Piani temporali diversi si intrecciano e moltiplicano con il passare delle stagioni, andando a comporre una narrazione intricata, tortuosa e ai limiti del paradosso. Basandosi sul principio di autoconsistenza, i personaggi di Dark sono infatti capaci di viaggiare nel tempo senza però essere mai in grado di cambiare il proprio destino o di quelli che gli stanno attorno.
Pur essendo una serie tv davvero unica, le tre stagioni di Dark non riescono a tenere un ritmo costante portando la narrazione a perdere potenza con il procedere della storia fino a quel finale da “meh”.
3) Hannibal
E dopo Dark, arriviamo finalmente ad Hannibal. Basata sull’iconico personaggio protagonista dei romanzi di Thomas Harris, Hannibal è quella serie tv che non riesce a non lasciarti addosso sentimenti contrastanti. Se da un lato è piuttosto difficile resistere alla chimica tra i suoi due interpreti, dall’altro la lentezza narrativa rischia di inficiare sull’attenzione dello spettatore.
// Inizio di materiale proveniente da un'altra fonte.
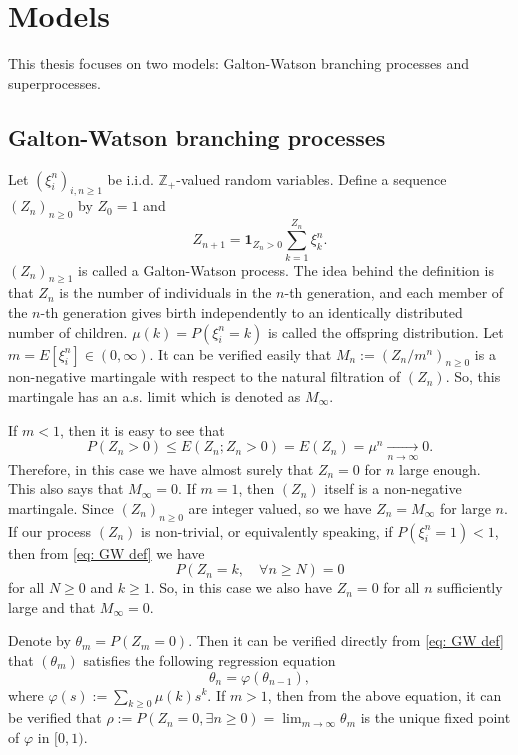 \documentclass[UTF8]{pkuthss}
\theoremstyle{plain}
\theoremstyle{definition}
\numberwithin{equation}{section}
\begin{document}
\section{Models}
\label{sec:model}
	
	This thesis focuses on two models: Galton-Watson branching processes and superprocesses.
\subsection{Galton-Watson branching processes}
	Let $(\xi_i^n)_{i,n\geq 1}$ be i.i.d. $\mathbb Z_+$-valued random variables. 
	Define a sequence $(Z_n)_{n\geq 0}$ by $Z_0 = 1$ and 
\begin{equation}
\label{eq: GW def}
	Z_{n+1} = \mathbf 1_{Z_n>0}\sum_{k=1}^{Z_n} \xi_k^{n}.
\end{equation}
	$(Z_n)_{n\geq 1}$ is called a Galton-Watson process. 
	The idea behind the definition is that $Z_n$ is the number of individuals in the $n$-th generation, and each member of the $n$-th generation gives birth independently to an identically distributed number of children. 
	$\mu(k)=P(\xi_i^n=k)$ is called the offspring distribution. Let $m = E[\xi_i^n]\in (0,\infty)$. It can be verified easily that $M_n:=(Z_n/m^n)_{n\geq 0}$ is a non-negative martingale with respect to the natural filtration of $(Z_n)$.
	So, this martingale has an a.s. limit which is denoted as $M_\infty$.

	If $m < 1$, then it is easy to see that
\[
	P(Z_n > 0) \leq E(Z_n; Z_n>0) = E(Z_n) = \mu^n \xrightarrow[n\to \infty]{} 0.
\]
	Therefore, in this case we have almost surely that $Z_n = 0$ for $n$ large enough. This also says that $M_\infty = 0$.
	If $m = 1$, then $(Z_n)$ itself is a non-negative martingale. Since $(Z_n)_{n\geq 0}$ are integer valued, so we have $Z_n = M_\infty$ for large $n$. 
	If our process $(Z_n)$ is non-trivial, or equivalently speaking, if $P(\xi_i^n = 1)<1$, then from \eqref{eq: GW def} we have
\[
	P(Z_n = k,\quad \forall n \geq N) = 0
\]
	for all $N\geq 0$ and $k \geq 1$. So, in this case we also have $Z_n = 0$ for all $n$ sufficiently large and that $M_\infty = 0$.

	Denote by $\theta_m = P(Z_m = 0)$. Then it can be verified directly from \eqref{eq: GW def} that $(\theta_m)$ satisfies the following regression equation
\[
	\theta_n = \varphi(\theta_{n-1}),
\]
	where $\varphi(s):= \sum_{k\geq 0} \mu(k) s^k$.
	If $m > 1$, then from the above equation, it can be verified that $\rho := P(Z_n = 0, \exists n \geq 0)= \lim_{m\to \infty} \theta_m$ is the unique fixed point of $\varphi$ in $[0,1)$.
\end{document}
Will Graham è un profiler come pochi, in grado di immedesimarsi nelle azioni e nella psiche dei più efferati serial killer e svelarne così l’identità. Ma le capacità di Will sono anche un’arma a doppio taglio in grado di minare nel profondo la sanità mentale dell’uomo e lasciarlo in bilico tra ragione e follia. L’incontro con lo psichiatra Hannibal Lecter dà inizio a un rapporto morboso, ambiguo e insidioso. Ancora di più dato che Hannibal è un killer che si nutre della carne delle vittime.